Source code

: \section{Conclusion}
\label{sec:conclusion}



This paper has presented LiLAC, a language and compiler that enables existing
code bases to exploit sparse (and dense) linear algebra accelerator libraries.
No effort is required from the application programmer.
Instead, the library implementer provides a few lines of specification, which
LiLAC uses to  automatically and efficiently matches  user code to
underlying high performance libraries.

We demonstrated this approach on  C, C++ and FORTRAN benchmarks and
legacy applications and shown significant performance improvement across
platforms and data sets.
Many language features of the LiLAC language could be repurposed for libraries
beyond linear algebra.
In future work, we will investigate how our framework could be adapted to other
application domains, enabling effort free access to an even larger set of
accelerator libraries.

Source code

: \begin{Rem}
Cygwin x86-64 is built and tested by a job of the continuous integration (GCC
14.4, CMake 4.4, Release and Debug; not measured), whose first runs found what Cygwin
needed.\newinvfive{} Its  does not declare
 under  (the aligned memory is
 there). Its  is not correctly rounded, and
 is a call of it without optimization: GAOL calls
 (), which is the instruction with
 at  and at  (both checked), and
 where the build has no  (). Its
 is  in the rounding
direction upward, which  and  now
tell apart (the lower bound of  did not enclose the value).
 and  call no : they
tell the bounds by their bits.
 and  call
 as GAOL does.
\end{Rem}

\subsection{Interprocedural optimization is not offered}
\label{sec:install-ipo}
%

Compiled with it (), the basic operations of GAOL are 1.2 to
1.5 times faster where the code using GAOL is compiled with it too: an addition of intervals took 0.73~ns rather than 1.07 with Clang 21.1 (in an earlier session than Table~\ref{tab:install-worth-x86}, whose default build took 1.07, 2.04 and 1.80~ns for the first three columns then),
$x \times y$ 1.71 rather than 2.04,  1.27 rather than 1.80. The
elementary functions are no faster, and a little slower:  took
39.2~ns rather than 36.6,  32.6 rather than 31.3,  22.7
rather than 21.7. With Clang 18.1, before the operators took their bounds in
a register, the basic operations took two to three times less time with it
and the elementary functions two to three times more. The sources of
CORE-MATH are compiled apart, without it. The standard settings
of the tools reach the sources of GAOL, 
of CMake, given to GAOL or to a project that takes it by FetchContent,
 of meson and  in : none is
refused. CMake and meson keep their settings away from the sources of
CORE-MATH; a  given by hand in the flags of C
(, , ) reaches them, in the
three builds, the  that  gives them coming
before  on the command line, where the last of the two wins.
-------
**ABOUT THIS EXERCISE:**
Repeat, word for word, the lines from the opening of the material through the line containing "Cygwin x86-64 is".

**ANSWER BOX:**
Source code

: \section{Conclusion}
\label{sec:conclusion}



This paper has presented LiLAC, a language and compiler that enables existing
code bases to exploit sparse (and dense) linear algebra accelerator libraries.
No effort is required from the application programmer.
Instead, the library implementer provides a few lines of specification, which
LiLAC uses to  automatically and efficiently matches  user code to
underlying high performance libraries.

We demonstrated this approach on  C, C++ and FORTRAN benchmarks and
legacy applications and shown significant performance improvement across
platforms and data sets.
Many language features of the LiLAC language could be repurposed for libraries
beyond linear algebra.
In future work, we will investigate how our framework could be adapted to other
application domains, enabling effort free access to an even larger set of
accelerator libraries.

Source code

: \begin{Rem}
Cygwin x86-64 is built and tested by a job of the continuous integration (GCC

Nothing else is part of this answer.